Jean Marc Dalpé : Un air de famille
Scène

Jean Marc Dalpé : Un air de famille

Jean Marc Dalpé voit sa plus récente pièce, Août – un repas à la campagne, portée à la scène par Fernand Rainville et le Théâtre de La Manufacture.

Après Trick or Treat, un spectacle créé au printemps 1999 et qui connut un immense succès à Montréal et en tournée, Jean Marc Dalpé retrouve le Théâtre de La Manufacture et le metteur en scène Fernand Rainville (à qui on doit notamment le brillant Howie le Rookie), pour une nouvelle création: Août – un repas à la campagne. Afin de discuter de cette pièce aux prémices pour le moins enthousiasmantes (sachez qu’elle sera bientôt publiée aux Éditions Prise de parole), nous avons rencontré le dramaturge dans l’enceinte du Romolo, un café du Mile-End qu’il considère un peu comme son bureau.

Le déclenchement du projet n’est pas des plus banals. Un soir, après une représentation de Trick or Treat, une comédienne approche Jean Marc Dalpé et lui dit: "Bon, quand est-ce que tu vas en écrire une pour nous autres?" C’est ainsi que le dramaturge, romancier, scénariste et poète rompu aux univers masculins, donna naissance à cinq beaux personnages de femmes. "En fait, ça tombait bien parce qu’après Temps dur (il a scénarisé la télésérie diffusée à Radio-Canada en 2005), j’en avais assez de la testostérone." Puis, d’autres paramètres viennent encadrer l’écriture. D’abord, mettre en scène la campagne. Ensuite, composer avec les nombreux membres d’un seul et même clan. Et, finalement, respecter un certain classicisme. "Après avoir beaucoup travaillé sur l’éclatement du temps, les ellipses et les intrigues multiples, j’ai eu envie de m’imposer des contraintes formelles. À partir de la fameuse règle des trois unités (de temps, de lieu et d’action), l’univers s’est créé, les personnages ont commencé à se dessiner et le conflit central est apparu."

L’ANCIEN ET LE NOUVEAU

Ainsi, la pièce dépeint huit personnages appartenant aux quatre générations d’une même famille: Paulette (Janine Sutto), 86 ans, qui a cédé la ferme à sa fille Jeanne (Louise Laprade), 60 ans, mariée à Simon (Pierre Curzi), 57 ans, leur fille Louise (Annick Bergeron), future héritière de la terre, et son mari Gabriel (Henri Chassé), respectivement âgés de 38 et 42 ans, et Josée (un premier rôle au théâtre pour Catherine DeLéan), leur fille de 19 ans. Dans la vieille maison de campagne, un repas se prépare. On attend la visite des "gens de la ville": la soeur de Simon, Monique (Marie Tifo), fin cinquantaine, et André (Jacques L’Heureux), son nouveau fiancé. Dans la chaleur caniculaire du mois d’août, la tension monte sournoisement, l’explosion semble imminente. Non seulement chacun des protagonistes se trouve à un moment charnière de son existence, mais chaque geste est susceptible d’influencer, de manière déterminante, l’avenir des autres. "Personne ne sortira de là indemne. Quand la pièce se termine, leurs vies sont irrémédiablement changées."
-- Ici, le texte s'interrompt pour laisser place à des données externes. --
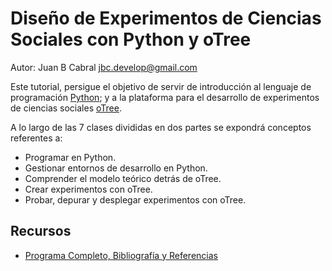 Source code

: # Diseño de Experimentos de Ciencias Sociales con Python y oTree

Autor: Juan B Cabral jbc.develop@gmail.com

Este tutorial, persigue el objetivo de servir de introducción al lenguaje
de programación [Python](http://python.org); y a la plataforma para el
desarrollo de experimentos de ciencias sociales [oTree](http://www.otree.org/).

A lo largo de las 7 clases divididas en dos partes se expondrá conceptos
referentes a:

- Programar en Python.
- Gestionar entornos de desarrollo en Python.
- Comprender el modelo teórico detrás de oTree.
- Crear experimentos con oTree.
- Probar, depurar y desplegar experimentos con oTree.

## Recursos

- [Programa Completo, Bibliografía y Referencias](programa.md)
À vrai dire, le texte ausculte la chute des idéologies, il expose les déboires d’une famille broyée par la disparition progressive d’un système au profit d’un autre. "C’est un monde en décadence, un monde qui s’autodétruit, qui se désagrège. Tous les personnages sont en perte de repères, à toutes sortes de niveaux." Cela dit, le dramaturge se défend bien d’avoir écrit une pièce à thèse: "J’ai plus envie de parler de mes pièces en termes de conflit qu’en termes de message. Ici, les conflits naissent de l’effondrement d’un univers. Les personnages essaient de définir de nouvelles valeurs en s’accrochant aux vieilles. Ils s’opposent les uns aux autres sur des bases qui ne fonctionnent plus, des rêves qui n’ont plus d’allure. Je ne dis pas qui a raison et qui a tort. Ce qui est intéressant, c’est d’amener le spectateur à réagir à ce conflit."